Et de clocher en clocher, de cime en cime, le vol de la race s’élargit ; c’est le parler du vieux pays que l’on entend de Winnipeg à Edmonton, de Calgary à Grouard ; au bord des lacs, sur la rive des fleuves, au cœur de la prairie en fleurs, sur la pente des monts, c’est la civilisation française qui vibre et qui vit, gesta Dei per Francos !
Honorons ceux qui ont pris à Québec sa devise : Je me souviens.
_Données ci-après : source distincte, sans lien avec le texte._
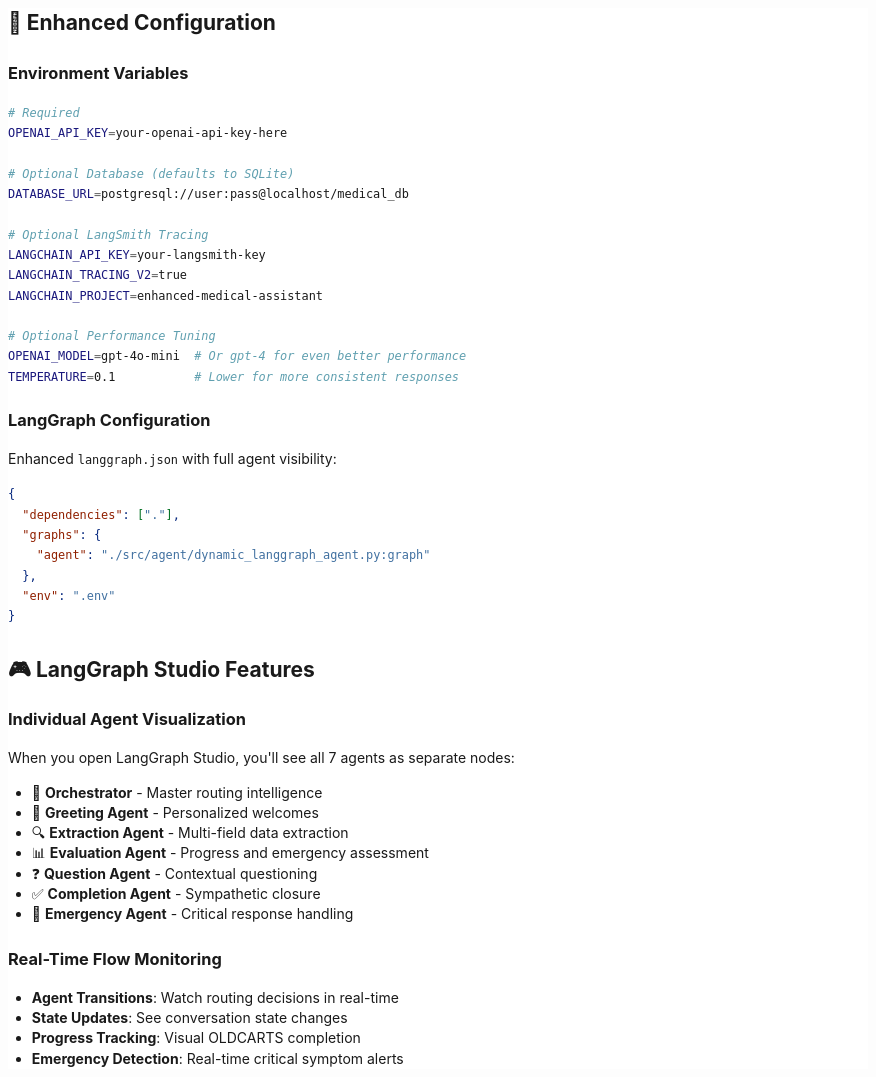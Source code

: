 ## 🔧 **Enhanced Configuration**

### **Environment Variables**

```bash
# Required
OPENAI_API_KEY=your-openai-api-key-here

# Optional Database (defaults to SQLite)
DATABASE_URL=postgresql://user:pass@localhost/medical_db

# Optional LangSmith Tracing
LANGCHAIN_API_KEY=your-langsmith-key
LANGCHAIN_TRACING_V2=true
LANGCHAIN_PROJECT=enhanced-medical-assistant

# Optional Performance Tuning
OPENAI_MODEL=gpt-4o-mini  # Or gpt-4 for even better performance
TEMPERATURE=0.1           # Lower for more consistent responses
```

### **LangGraph Configuration**

Enhanced `langgraph.json` with full agent visibility:

```json
{
  "dependencies": ["."],
  "graphs": {
    "agent": "./src/agent/dynamic_langgraph_agent.py:graph"
  },
  "env": ".env"
}
```

## 🎮 **LangGraph Studio Features**

### **Individual Agent Visualization**

When you open LangGraph Studio, you'll see all 7 agents as separate nodes:

- 🎯 **Orchestrator** - Master routing intelligence
- 👋 **Greeting Agent** - Personalized welcomes  
- 🔍 **Extraction Agent** - Multi-field data extraction
- 📊 **Evaluation Agent** - Progress and emergency assessment
- ❓ **Question Agent** - Contextual questioning
- ✅ **Completion Agent** - Sympathetic closure
- 🚨 **Emergency Agent** - Critical response handling

### **Real-Time Flow Monitoring**

- **Agent Transitions**: Watch routing decisions in real-time
- **State Updates**: See conversation state changes
- **Progress Tracking**: Visual OLDCARTS completion
- **Emergency Detection**: Real-time critical symptom alerts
C’est la gloire des premiers pionniers catholiques d’avoir porté l’Evangile dans le Nord et dans l’Ouest. C’est à eux, c’est à leur souffrance — auréole qui les grandit — que l’on doit la conquête d’un pays aux ressources immenses, ce qui est bien, et le rachat des âmes, ce qui est mieux.
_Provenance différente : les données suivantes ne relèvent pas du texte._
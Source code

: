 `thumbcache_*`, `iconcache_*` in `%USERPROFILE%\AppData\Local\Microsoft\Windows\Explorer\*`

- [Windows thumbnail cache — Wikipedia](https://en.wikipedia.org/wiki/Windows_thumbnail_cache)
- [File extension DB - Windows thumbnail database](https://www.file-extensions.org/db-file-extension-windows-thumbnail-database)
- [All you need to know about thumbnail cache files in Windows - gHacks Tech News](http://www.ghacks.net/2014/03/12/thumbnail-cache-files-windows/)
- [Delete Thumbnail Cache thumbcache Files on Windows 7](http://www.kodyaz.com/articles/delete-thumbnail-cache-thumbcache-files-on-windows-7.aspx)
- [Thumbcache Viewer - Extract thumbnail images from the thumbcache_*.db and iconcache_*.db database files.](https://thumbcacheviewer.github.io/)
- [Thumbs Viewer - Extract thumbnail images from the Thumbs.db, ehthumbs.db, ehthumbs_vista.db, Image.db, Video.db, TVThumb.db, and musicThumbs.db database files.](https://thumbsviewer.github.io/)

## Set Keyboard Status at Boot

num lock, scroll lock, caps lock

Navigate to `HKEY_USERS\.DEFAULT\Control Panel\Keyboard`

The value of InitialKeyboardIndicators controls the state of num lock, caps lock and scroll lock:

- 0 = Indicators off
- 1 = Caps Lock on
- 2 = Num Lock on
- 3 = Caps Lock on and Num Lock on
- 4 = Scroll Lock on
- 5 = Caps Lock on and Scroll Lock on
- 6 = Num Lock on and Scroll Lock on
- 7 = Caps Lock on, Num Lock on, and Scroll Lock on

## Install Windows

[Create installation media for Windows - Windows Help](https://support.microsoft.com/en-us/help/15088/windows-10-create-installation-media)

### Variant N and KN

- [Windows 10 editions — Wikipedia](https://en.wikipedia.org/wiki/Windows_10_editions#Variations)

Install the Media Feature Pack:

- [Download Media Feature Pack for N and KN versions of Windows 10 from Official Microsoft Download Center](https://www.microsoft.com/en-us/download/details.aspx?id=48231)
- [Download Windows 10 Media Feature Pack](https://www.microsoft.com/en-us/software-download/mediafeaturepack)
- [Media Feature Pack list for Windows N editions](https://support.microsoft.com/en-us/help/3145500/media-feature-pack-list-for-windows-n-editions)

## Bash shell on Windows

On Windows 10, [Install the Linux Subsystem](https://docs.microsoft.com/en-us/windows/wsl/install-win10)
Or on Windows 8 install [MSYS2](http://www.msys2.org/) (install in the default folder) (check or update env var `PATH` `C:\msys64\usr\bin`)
Je me souviens, c’est Jacques Cartier, c’est Champlain, c’est Maisonneuve et ces messieurs de Ville-Marie, c’est le sang précieux de Jogues, de Brebeuf, de Lallemand, de La Lande, de Messager et d’Aulneau, coulant sur la terre nouvelle et la fécondant.
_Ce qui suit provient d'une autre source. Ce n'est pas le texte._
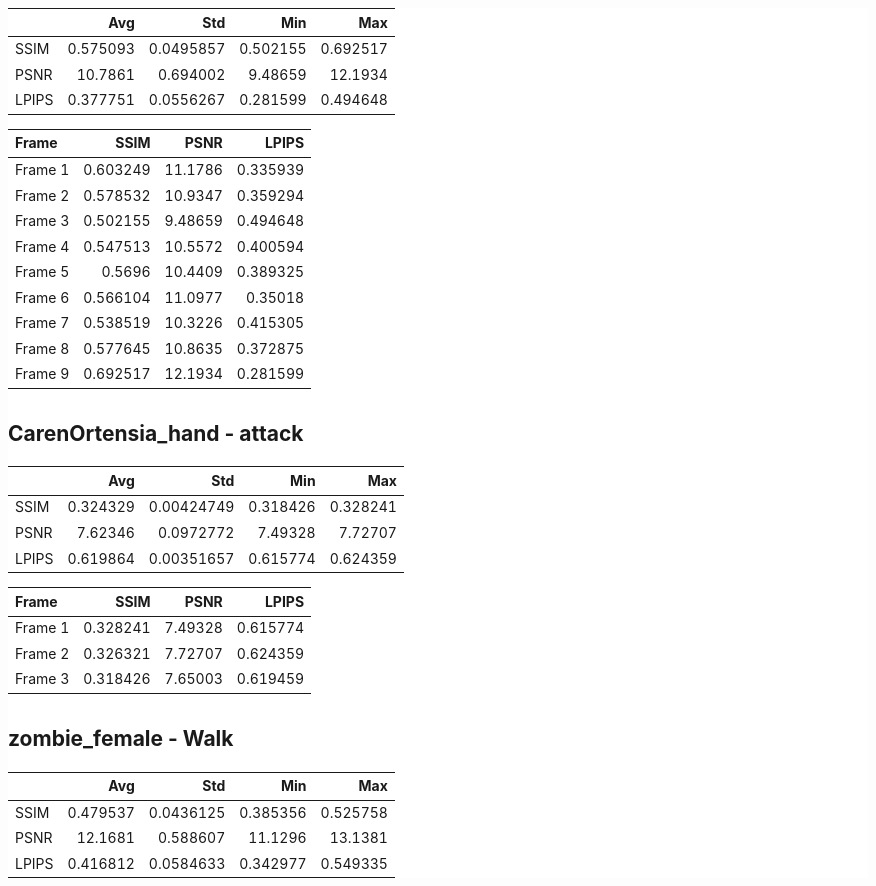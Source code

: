 |       |       Avg |       Std |      Min |       Max |
|:------|----------:|----------:|---------:|----------:|
| SSIM  |  0.575093 | 0.0495857 | 0.502155 |  0.692517 |
| PSNR  | 10.7861   | 0.694002  | 9.48659  | 12.1934   |
| LPIPS |  0.377751 | 0.0556267 | 0.281599 |  0.494648 |

| Frame   |     SSIM |     PSNR |    LPIPS |
|:--------|---------:|---------:|---------:|
| Frame 1 | 0.603249 | 11.1786  | 0.335939 |
| Frame 2 | 0.578532 | 10.9347  | 0.359294 |
| Frame 3 | 0.502155 |  9.48659 | 0.494648 |
| Frame 4 | 0.547513 | 10.5572  | 0.400594 |
| Frame 5 | 0.5696   | 10.4409  | 0.389325 |
| Frame 6 | 0.566104 | 11.0977  | 0.35018  |
| Frame 7 | 0.538519 | 10.3226  | 0.415305 |
| Frame 8 | 0.577645 | 10.8635  | 0.372875 |
| Frame 9 | 0.692517 | 12.1934  | 0.281599 |

## CarenOrtensia_hand - attack

|       |      Avg |        Std |      Min |      Max |
|:------|---------:|-----------:|---------:|---------:|
| SSIM  | 0.324329 | 0.00424749 | 0.318426 | 0.328241 |
| PSNR  | 7.62346  | 0.0972772  | 7.49328  | 7.72707  |
| LPIPS | 0.619864 | 0.00351657 | 0.615774 | 0.624359 |

| Frame   |     SSIM |    PSNR |    LPIPS |
|:--------|---------:|--------:|---------:|
| Frame 1 | 0.328241 | 7.49328 | 0.615774 |
| Frame 2 | 0.326321 | 7.72707 | 0.624359 |
| Frame 3 | 0.318426 | 7.65003 | 0.619459 |

## zombie_female - Walk

|       |       Avg |       Std |       Min |       Max |
|:------|----------:|----------:|----------:|----------:|
| SSIM  |  0.479537 | 0.0436125 |  0.385356 |  0.525758 |
| PSNR  | 12.1681   | 0.588607  | 11.1296   | 13.1381   |
| LPIPS |  0.416812 | 0.0584633 |  0.342977 |  0.549335 |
C’est le chemin du martyre montré aux Pères Le Roux et Rivière, o. m. i. Aux temps héroïques ? Non, en octobre 1913. Ce passé est d’hier, et plus que jamais tous ces morts sont vivants.
Je me souviens. C’est le Canada qui chante un hymne de confiance et d’amour.
L’HOMME AU BON CŒUR
Or Mgr Taché, évêque d’Arath, in partibus infidelium, parcourt son diocèse blanc suivi du fidèle Alexis. Et c’est Noël à Saint-Joachim[15]. C’est la grande manifestation de l’amour de Dieu pour les hommes.
[15] Aujourd’hui une paroisse d’Edmonton.
Noël ! Satan s’écroule et la voie du salut s’offre à tous les humains. Noël ! C’est l’accomplissement des prophéties, c’est la grâce, c’est le sacrifice et c’est la charité.
Dans ce monde perdu, loin du tumulte des villes, la grâce est plénière, le sacrifice absolu, la charité inépuisable.